[RECORDS SUPPLIED Boundary: Start]

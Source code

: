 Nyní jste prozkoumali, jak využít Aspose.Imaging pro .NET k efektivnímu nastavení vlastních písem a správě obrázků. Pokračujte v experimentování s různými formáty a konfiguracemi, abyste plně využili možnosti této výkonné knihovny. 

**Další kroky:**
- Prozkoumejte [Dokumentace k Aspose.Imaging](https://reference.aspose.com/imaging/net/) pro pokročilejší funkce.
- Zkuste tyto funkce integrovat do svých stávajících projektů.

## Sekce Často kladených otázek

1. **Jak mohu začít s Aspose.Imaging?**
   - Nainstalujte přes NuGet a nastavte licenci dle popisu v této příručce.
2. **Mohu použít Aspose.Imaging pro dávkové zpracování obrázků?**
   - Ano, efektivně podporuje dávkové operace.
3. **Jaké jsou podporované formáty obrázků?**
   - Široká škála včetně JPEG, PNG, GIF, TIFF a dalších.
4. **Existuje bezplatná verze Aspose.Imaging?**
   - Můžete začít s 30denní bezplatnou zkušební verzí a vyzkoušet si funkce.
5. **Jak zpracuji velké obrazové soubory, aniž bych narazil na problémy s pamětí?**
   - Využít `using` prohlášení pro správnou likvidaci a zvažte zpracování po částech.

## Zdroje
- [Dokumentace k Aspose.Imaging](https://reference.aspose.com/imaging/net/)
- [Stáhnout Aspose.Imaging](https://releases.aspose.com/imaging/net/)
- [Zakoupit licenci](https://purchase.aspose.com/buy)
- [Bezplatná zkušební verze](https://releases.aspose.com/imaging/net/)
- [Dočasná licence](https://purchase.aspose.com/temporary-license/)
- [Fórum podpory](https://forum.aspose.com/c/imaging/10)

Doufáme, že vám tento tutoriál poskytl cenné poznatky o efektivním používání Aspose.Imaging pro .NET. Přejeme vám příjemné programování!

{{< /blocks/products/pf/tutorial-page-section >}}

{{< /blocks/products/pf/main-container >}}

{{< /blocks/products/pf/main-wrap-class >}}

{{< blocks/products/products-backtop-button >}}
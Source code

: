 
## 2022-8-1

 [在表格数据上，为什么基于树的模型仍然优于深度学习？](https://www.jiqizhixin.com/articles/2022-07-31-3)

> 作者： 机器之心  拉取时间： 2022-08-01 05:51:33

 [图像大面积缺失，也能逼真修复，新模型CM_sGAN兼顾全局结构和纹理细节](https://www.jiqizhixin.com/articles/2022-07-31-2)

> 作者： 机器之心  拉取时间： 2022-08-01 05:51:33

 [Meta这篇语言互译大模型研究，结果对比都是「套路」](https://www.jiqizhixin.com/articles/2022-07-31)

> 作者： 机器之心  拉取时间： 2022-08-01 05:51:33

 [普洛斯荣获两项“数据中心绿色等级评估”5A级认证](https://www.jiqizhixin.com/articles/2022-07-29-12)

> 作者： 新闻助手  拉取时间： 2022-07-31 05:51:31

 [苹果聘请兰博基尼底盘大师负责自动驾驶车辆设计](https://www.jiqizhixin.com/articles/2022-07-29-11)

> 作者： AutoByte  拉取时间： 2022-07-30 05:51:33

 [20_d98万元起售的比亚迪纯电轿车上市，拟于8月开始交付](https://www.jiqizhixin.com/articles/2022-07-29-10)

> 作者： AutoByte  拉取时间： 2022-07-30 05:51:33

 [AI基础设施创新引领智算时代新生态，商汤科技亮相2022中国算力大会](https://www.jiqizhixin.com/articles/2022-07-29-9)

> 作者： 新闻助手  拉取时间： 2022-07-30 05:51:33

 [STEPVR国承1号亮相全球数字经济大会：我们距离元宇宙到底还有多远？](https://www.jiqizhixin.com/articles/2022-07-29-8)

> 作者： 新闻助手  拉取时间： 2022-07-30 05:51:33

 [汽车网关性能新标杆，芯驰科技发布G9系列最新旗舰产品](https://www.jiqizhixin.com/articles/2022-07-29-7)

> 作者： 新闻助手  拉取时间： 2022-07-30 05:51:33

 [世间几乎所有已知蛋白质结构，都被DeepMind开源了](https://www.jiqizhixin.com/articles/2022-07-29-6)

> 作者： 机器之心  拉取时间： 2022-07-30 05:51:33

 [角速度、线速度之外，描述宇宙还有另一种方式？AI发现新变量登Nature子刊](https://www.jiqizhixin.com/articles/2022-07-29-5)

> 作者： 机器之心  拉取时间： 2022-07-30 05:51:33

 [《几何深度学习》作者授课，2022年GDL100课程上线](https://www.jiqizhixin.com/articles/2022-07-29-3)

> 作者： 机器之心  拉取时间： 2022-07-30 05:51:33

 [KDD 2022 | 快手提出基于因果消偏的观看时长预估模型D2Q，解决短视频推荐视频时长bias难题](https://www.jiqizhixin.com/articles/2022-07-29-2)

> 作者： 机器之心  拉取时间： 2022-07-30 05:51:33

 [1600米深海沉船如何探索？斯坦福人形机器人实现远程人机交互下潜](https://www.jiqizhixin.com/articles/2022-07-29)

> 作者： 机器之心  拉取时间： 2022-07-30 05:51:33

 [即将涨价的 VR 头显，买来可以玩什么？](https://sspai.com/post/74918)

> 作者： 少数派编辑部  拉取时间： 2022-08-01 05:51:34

[RECORDS SUPPLIED Boundary: End]

> WHAT IS BEING ASKED: In the listing above, find the line with "[苹果聘请兰博基尼底盘大师负" and the line with "[即将涨价的 VR 头显，买来可以玩什么？](https://sspai.com/post/74918)", then reproduce both and every line between them exactly.

> OUTPUT FOR THIS TASK:
 [苹果聘请兰博基尼底盘大师负责自动驾驶车辆设计](https://www.jiqizhixin.com/articles/2022-07-29-11)

> 作者： AutoByte  拉取时间： 2022-07-30 05:51:33

 [20_d98万元起售的比亚迪纯电轿车上市，拟于8月开始交付](https://www.jiqizhixin.com/articles/2022-07-29-10)

> 作者： AutoByte  拉取时间： 2022-07-30 05:51:33

 [AI基础设施创新引领智算时代新生态，商汤科技亮相2022中国算力大会](https://www.jiqizhixin.com/articles/2022-07-29-9)

> 作者： 新闻助手  拉取时间： 2022-07-30 05:51:33

 [STEPVR国承1号亮相全球数字经济大会：我们距离元宇宙到底还有多远？](https://www.jiqizhixin.com/articles/2022-07-29-8)

> 作者： 新闻助手  拉取时间： 2022-07-30 05:51:33

 [汽车网关性能新标杆，芯驰科技发布G9系列最新旗舰产品](https://www.jiqizhixin.com/articles/2022-07-29-7)

> 作者： 新闻助手  拉取时间： 2022-07-30 05:51:33

 [世间几乎所有已知蛋白质结构，都被DeepMind开源了](https://www.jiqizhixin.com/articles/2022-07-29-6)

> 作者： 机器之心  拉取时间： 2022-07-30 05:51:33

 [角速度、线速度之外，描述宇宙还有另一种方式？AI发现新变量登Nature子刊](https://www.jiqizhixin.com/articles/2022-07-29-5)

> 作者： 机器之心  拉取时间： 2022-07-30 05:51:33

 [《几何深度学习》作者授课，2022年GDL100课程上线](https://www.jiqizhixin.com/articles/2022-07-29-3)

> 作者： 机器之心  拉取时间： 2022-07-30 05:51:33

 [KDD 2022 | 快手提出基于因果消偏的观看时长预估模型D2Q，解决短视频推荐视频时长bias难题](https://www.jiqizhixin.com/articles/2022-07-29-2)

> 作者： 机器之心  拉取时间： 2022-07-30 05:51:33

 [1600米深海沉船如何探索？斯坦福人形机器人实现远程人机交互下潜](https://www.jiqizhixin.com/articles/2022-07-29)

> 作者： 机器之心  拉取时间： 2022-07-30 05:51:33

 [即将涨价的 VR 头显，买来可以玩什么？](https://sspai.com/post/74918)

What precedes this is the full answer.